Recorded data
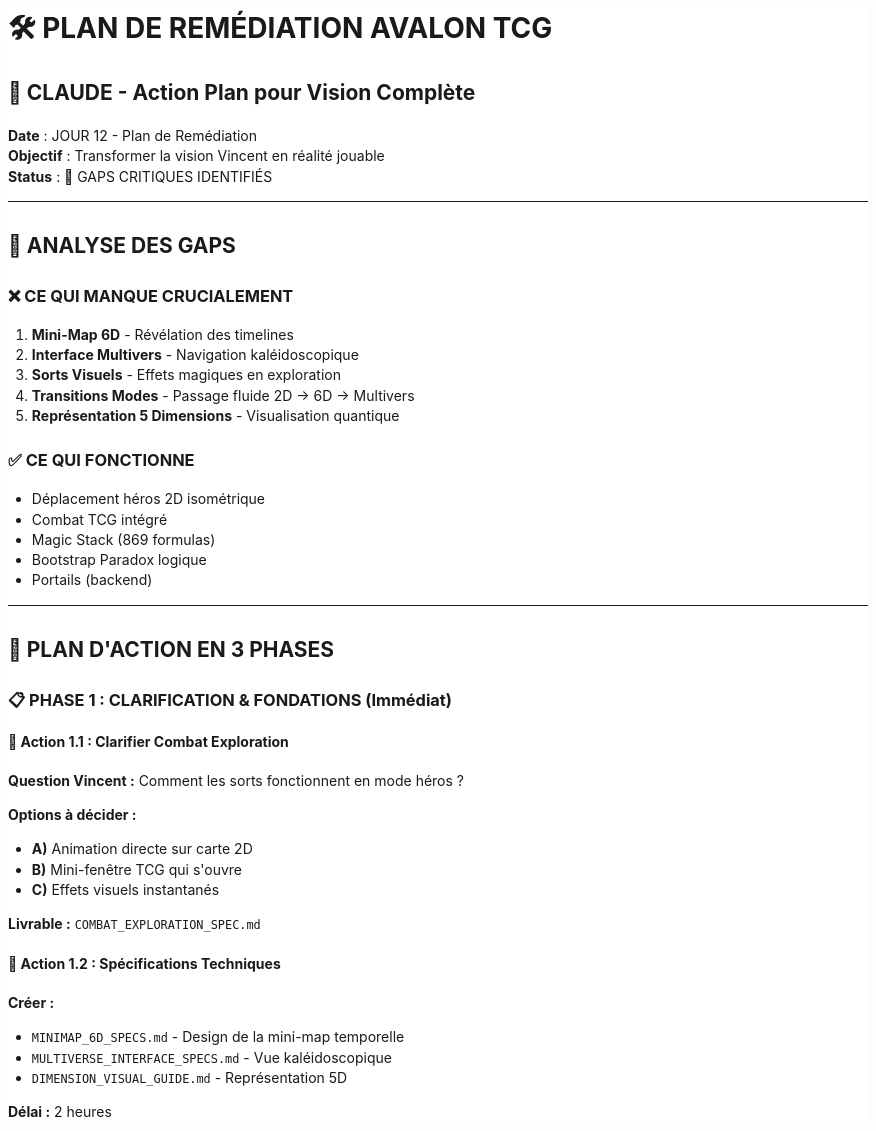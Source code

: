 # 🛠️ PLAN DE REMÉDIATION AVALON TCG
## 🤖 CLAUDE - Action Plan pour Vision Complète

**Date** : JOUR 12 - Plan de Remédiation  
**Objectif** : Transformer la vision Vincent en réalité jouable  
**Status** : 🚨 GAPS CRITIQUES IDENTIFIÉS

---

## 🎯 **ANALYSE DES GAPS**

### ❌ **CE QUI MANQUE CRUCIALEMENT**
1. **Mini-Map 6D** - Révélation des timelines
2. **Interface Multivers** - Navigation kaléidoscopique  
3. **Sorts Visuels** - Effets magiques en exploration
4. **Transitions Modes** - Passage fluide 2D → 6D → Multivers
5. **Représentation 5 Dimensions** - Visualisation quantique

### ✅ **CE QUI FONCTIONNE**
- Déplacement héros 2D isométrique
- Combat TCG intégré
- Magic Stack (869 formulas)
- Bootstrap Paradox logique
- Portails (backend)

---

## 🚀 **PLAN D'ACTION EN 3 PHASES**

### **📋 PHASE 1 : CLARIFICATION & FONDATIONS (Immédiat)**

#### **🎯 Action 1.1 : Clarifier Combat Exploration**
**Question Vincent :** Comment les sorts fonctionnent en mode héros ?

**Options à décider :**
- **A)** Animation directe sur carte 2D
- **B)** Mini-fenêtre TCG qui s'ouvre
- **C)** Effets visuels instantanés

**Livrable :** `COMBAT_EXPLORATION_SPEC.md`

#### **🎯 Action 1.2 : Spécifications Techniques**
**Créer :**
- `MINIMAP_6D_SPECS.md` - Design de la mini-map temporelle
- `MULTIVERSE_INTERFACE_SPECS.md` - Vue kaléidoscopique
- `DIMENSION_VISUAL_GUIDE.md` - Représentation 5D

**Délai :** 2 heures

* [Exercise details]:
Retype each line above exactly. Leave the images out.

* [Task answer]:
Source code

: # 🛠️ PLAN DE REMÉDIATION AVALON TCG
## 🤖 CLAUDE - Action Plan pour Vision Complète

**Date** : JOUR 12 - Plan de Remédiation  
**Objectif** : Transformer la vision Vincent en réalité jouable  
**Status** : 🚨 GAPS CRITIQUES IDENTIFIÉS

---

## 🎯 **ANALYSE DES GAPS**

### ❌ **CE QUI MANQUE CRUCIALEMENT**
1. **Mini-Map 6D** - Révélation des timelines
2. **Interface Multivers** - Navigation kaléidoscopique  
3. **Sorts Visuels** - Effets magiques en exploration
4. **Transitions Modes** - Passage fluide 2D → 6D → Multivers
5. **Représentation 5 Dimensions** - Visualisation quantique

### ✅ **CE QUI FONCTIONNE**
- Déplacement héros 2D isométrique
- Combat TCG intégré
- Magic Stack (869 formulas)
- Bootstrap Paradox logique
- Portails (backend)

---

## 🚀 **PLAN D'ACTION EN 3 PHASES**

### **📋 PHASE 1 : CLARIFICATION & FONDATIONS (Immédiat)**

#### **🎯 Action 1.1 : Clarifier Combat Exploration**
**Question Vincent :** Comment les sorts fonctionnent en mode héros ?

**Options à décider :**
- **A)** Animation directe sur carte 2D
- **B)** Mini-fenêtre TCG qui s'ouvre
- **C)** Effets visuels instantanés

**Livrable :** `COMBAT_EXPLORATION_SPEC.md`

#### **🎯 Action 1.2 : Spécifications Techniques**
**Créer :**
- `MINIMAP_6D_SPECS.md` - Design de la mini-map temporelle
- `MULTIVERSE_INTERFACE_SPECS.md` - Vue kaléidoscopique
- `DIMENSION_VISUAL_GUIDE.md` - Représentation 5D

**Délai :** 2 heures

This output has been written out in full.